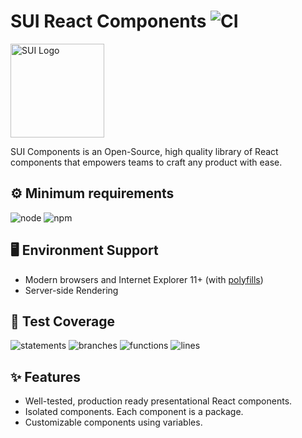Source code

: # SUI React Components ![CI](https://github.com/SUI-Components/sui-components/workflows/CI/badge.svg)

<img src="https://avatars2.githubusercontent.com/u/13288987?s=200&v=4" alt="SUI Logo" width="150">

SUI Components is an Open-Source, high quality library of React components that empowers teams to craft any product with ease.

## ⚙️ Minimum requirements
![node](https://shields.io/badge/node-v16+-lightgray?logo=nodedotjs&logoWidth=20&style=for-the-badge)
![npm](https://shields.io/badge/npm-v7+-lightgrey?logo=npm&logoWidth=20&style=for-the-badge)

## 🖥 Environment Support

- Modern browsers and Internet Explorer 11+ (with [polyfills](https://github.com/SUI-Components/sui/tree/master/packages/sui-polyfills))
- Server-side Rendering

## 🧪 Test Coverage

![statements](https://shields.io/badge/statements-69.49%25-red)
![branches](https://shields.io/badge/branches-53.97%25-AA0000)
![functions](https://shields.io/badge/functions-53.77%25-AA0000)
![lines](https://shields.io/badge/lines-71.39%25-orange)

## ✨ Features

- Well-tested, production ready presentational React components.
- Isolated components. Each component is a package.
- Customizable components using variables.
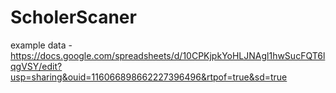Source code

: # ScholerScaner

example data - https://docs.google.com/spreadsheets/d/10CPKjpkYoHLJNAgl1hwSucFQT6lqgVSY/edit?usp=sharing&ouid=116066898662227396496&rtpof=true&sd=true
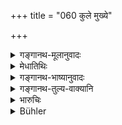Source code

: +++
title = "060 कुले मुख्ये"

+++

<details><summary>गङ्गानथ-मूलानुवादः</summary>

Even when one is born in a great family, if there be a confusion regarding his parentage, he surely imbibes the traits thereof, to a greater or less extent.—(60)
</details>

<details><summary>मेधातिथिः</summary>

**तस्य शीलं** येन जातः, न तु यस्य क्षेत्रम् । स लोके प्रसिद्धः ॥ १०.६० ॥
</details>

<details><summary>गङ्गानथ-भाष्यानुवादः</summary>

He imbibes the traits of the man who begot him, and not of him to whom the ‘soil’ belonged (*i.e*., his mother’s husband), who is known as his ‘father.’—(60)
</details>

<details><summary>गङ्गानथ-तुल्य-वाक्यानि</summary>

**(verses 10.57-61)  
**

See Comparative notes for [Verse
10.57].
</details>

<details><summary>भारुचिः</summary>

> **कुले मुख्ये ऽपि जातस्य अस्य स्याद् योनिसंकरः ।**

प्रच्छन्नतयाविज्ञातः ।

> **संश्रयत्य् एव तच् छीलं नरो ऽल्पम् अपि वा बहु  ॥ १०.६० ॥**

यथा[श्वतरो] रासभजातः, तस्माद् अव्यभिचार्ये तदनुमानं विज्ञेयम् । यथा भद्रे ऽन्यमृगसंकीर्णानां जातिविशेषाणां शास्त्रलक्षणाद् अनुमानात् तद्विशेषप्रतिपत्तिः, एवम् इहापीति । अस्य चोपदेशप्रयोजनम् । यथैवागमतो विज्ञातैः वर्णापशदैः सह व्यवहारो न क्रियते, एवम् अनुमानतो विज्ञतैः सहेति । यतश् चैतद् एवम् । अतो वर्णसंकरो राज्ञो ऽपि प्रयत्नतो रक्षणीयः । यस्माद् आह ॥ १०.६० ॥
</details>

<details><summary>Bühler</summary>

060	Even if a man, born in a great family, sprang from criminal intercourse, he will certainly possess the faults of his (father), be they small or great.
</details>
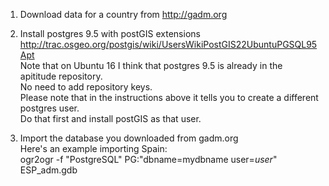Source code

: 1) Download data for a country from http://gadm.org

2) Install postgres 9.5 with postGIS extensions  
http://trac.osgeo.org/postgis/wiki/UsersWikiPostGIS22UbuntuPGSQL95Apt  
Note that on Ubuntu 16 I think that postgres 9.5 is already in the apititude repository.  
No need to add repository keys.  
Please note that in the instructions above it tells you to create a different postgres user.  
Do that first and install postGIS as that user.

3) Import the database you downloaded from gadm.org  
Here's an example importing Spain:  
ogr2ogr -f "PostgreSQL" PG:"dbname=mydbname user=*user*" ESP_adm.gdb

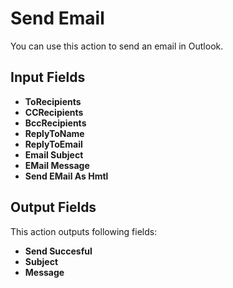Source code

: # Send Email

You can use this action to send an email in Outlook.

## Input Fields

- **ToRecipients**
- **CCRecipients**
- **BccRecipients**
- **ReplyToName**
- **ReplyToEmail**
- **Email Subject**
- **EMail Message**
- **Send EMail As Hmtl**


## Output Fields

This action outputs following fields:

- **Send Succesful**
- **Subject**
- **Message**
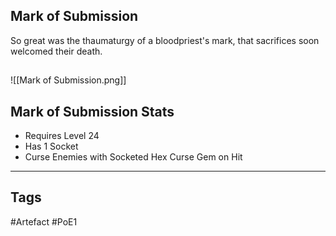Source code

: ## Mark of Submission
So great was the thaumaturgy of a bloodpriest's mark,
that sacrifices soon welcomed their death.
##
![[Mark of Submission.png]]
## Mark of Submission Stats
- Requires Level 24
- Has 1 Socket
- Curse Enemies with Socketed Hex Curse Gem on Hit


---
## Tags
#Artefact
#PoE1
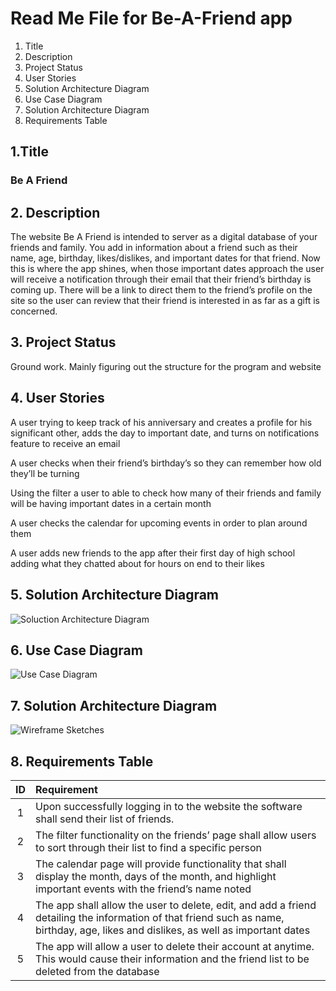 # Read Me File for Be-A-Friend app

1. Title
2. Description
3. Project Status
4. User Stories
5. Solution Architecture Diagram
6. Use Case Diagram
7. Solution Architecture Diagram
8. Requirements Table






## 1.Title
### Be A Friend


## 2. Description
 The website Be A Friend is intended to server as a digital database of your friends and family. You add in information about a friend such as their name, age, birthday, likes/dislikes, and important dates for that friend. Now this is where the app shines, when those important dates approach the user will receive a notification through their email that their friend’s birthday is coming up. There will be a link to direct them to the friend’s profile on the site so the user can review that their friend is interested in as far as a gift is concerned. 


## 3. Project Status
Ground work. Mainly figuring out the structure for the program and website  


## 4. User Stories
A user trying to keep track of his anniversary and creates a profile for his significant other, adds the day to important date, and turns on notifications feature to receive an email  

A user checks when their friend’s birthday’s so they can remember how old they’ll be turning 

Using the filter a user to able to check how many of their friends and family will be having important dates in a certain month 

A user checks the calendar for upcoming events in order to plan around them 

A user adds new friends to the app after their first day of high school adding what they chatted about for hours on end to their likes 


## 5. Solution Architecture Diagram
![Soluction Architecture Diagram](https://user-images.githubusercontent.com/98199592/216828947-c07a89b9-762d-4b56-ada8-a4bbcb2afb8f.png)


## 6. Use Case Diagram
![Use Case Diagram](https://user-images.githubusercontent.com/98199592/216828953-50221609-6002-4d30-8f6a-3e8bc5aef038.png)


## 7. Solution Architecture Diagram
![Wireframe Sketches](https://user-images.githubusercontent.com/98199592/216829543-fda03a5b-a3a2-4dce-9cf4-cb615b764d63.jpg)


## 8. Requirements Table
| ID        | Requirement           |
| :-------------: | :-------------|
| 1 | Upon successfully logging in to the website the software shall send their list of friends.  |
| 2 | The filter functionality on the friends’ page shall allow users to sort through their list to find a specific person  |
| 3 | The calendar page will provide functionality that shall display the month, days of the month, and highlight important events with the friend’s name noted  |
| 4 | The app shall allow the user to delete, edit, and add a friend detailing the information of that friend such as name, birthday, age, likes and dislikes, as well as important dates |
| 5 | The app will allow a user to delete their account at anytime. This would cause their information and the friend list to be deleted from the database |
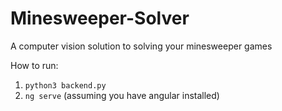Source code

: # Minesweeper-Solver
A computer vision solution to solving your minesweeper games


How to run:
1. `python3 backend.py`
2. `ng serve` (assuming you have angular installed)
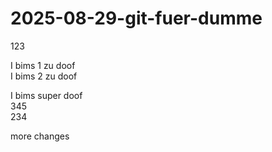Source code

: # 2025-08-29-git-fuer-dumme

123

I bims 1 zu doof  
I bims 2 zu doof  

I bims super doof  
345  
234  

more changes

### Prompt
Could you copy every line from the records that mentions the word "githubusercontent"?

### Your response
<img src="https://avatars2.githubusercontent.com/u/13288987?s=200&v=4" alt="SUI Logo" width="150">
![Soluction Architecture Diagram](https://user-images.githubusercontent.com/98199592/216828947-c07a89b9-762d-4b56-ada8-a4bbcb2afb8f.png)
![Use Case Diagram](https://user-images.githubusercontent.com/98199592/216828953-50221609-6002-4d30-8f6a-3e8bc5aef038.png)
![Wireframe Sketches](https://user-images.githubusercontent.com/98199592/216829543-fda03a5b-a3a2-4dce-9cf4-cb615b764d63.jpg)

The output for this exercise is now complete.